Stored items from a collection
= = = = = = =

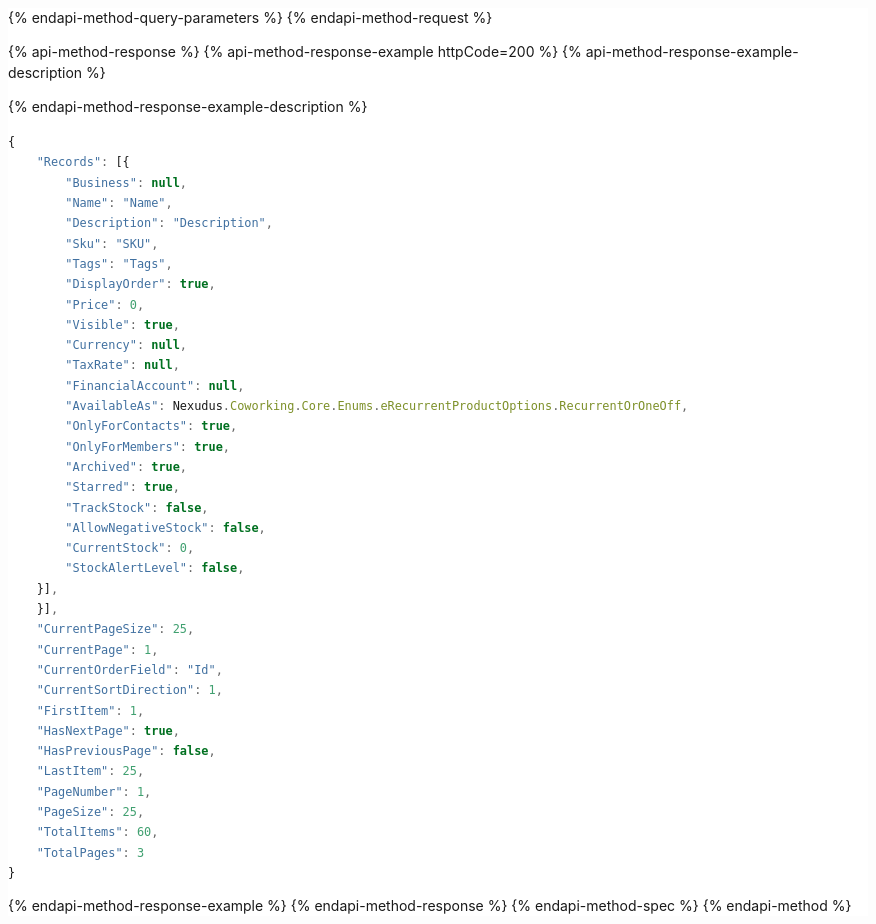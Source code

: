 {% endapi-method-query-parameters %}
{% endapi-method-request %}

{% api-method-response %}
{% api-method-response-example httpCode=200 %}
{% api-method-response-example-description %}

{% endapi-method-response-example-description %}

```javascript
{
    "Records": [{
        "Business": null,
        "Name": "Name",
        "Description": "Description",
        "Sku": "SKU",
        "Tags": "Tags",
        "DisplayOrder": true,
        "Price": 0,
        "Visible": true,
        "Currency": null,
        "TaxRate": null,
        "FinancialAccount": null,
        "AvailableAs": Nexudus.Coworking.Core.Enums.eRecurrentProductOptions.RecurrentOrOneOff,
        "OnlyForContacts": true,
        "OnlyForMembers": true,
        "Archived": true,
        "Starred": true,
        "TrackStock": false,
        "AllowNegativeStock": false,
        "CurrentStock": 0,
        "StockAlertLevel": false,
    }],
    }],
    "CurrentPageSize": 25,
    "CurrentPage": 1,
    "CurrentOrderField": "Id",
    "CurrentSortDirection": 1,
    "FirstItem": 1,
    "HasNextPage": true,
    "HasPreviousPage": false,
    "LastItem": 25,
    "PageNumber": 1,
    "PageSize": 25,
    "TotalItems": 60,
    "TotalPages": 3
}
```
{% endapi-method-response-example %}
{% endapi-method-response %}
{% endapi-method-spec %}
{% endapi-method %}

= = = = = = =

> **INSTRUCTIONS FOR THE TASK**
Filter the records above and copy every line that contains the word "response".

> **SOLUTION TO THIS TASK**
{% api-method-response %}
{% api-method-response-example httpCode=200 %}
{% api-method-response-example-description %}
{% endapi-method-response-example-description %}
{% endapi-method-response-example %}
{% endapi-method-response %}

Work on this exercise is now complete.